Data under study below:
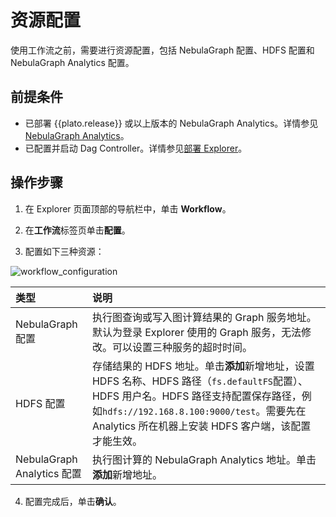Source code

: # 资源配置

使用工作流之前，需要进行资源配置，包括 NebulaGraph 配置、HDFS 配置和 NebulaGraph Analytics 配置。

## 前提条件

- 已部署 {{plato.release}} 或以上版本的 NebulaGraph Analytics。详情参见[NebulaGraph Analytics](../..//graph-computing/nebula-analytics.md)。
- 已配置并启动 Dag Controller。详情参见[部署 Explorer](../deploy-connect/ex-ug-deploy.md)。

## 操作步骤

1. 在 Explorer 页面顶部的导航栏中，单击 **Workflow**。

2. 在**工作流**标签页单击**配置**。

3. 配置如下三种资源：

  ![workflow_configuration](https://docs-cdn.nebula-graph.com.cn/figures/workflow_configuration_221117_cn.png)

  |类型|说明|
  |:--|:--|
  |NebulaGraph 配置| 执行图查询或写入图计算结果的 Graph 服务地址。默认为登录 Explorer 使用的 Graph 服务，无法修改。可以设置三种服务的超时时间。|
  |HDFS 配置| 存储结果的 HDFS 地址。单击**添加**新增地址，设置 HDFS 名称、HDFS 路径（`fs.defaultFS`配置）、HDFS 用户名。HDFS 路径支持配置保存路径，例如`hdfs://192.168.8.100:9000/test`。需要先在 Analytics 所在机器上安装 HDFS 客户端，该配置才能生效。|
  |NebulaGraph Analytics 配置| 执行图计算的 NebulaGraph Analytics 地址。单击**添加**新增地址。|

4. 配置完成后，单击**确认**。
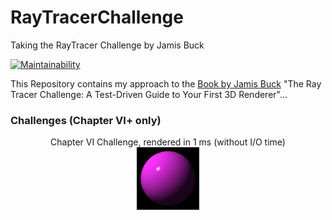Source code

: # RayTracerChallenge
Taking the RayTracer Challenge by Jamis Buck

[![Maintainability](https://api.codeclimate.com/v1/badges/4638835bc3c9f4dd29ad/maintainability)](https://codeclimate.com/github/JensKrumsieck/RayTracerChallenge/maintainability)

This Repository contains my approach to the [Book by Jamis Buck](https://www.amazon.de/Ray-Tracer-Challenge-Test-Driven-Renderer/dp/1680502719) "The Ray Tracer Challenge: A Test-Driven Guide to Your First 3D Renderer"...
### Challenges (Chapter VI+ only)
<p align="center">  
Chapter VI Challenge, rendered in 1 ms (without I/O time)<br/>
<img src="https://github.com/JensKrumsieck/RayTracerChallenge/blob/master/.github/renders/chapter%20vi.jpg" width="100"/>  
</p>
End of Data under study.
* Exercise description: Using the entries above, output exactly the lines between the line holding "使用工作流之前，需要进行资源配置，包括 NebulaGraph 配置、HDFS" and the line holding "使用的 Graph 服务，无法修改。可以设置三种服务的超时时间。|", end lines included, and nothing more.

* Solution:
使用工作流之前，需要进行资源配置，包括 NebulaGraph 配置、HDFS 配置和 NebulaGraph Analytics 配置。

## 前提条件

- 已部署 {{plato.release}} 或以上版本的 NebulaGraph Analytics。详情参见[NebulaGraph Analytics](../..//graph-computing/nebula-analytics.md)。
- 已配置并启动 Dag Controller。详情参见[部署 Explorer](../deploy-connect/ex-ug-deploy.md)。

## 操作步骤

1. 在 Explorer 页面顶部的导航栏中，单击 **Workflow**。

2. 在**工作流**标签页单击**配置**。

3. 配置如下三种资源：

  ![workflow_configuration](https://docs-cdn.nebula-graph.com.cn/figures/workflow_configuration_221117_cn.png)

  |类型|说明|
  |:--|:--|
  |NebulaGraph 配置| 执行图查询或写入图计算结果的 Graph 服务地址。默认为登录 Explorer 使用的 Graph 服务，无法修改。可以设置三种服务的超时时间。|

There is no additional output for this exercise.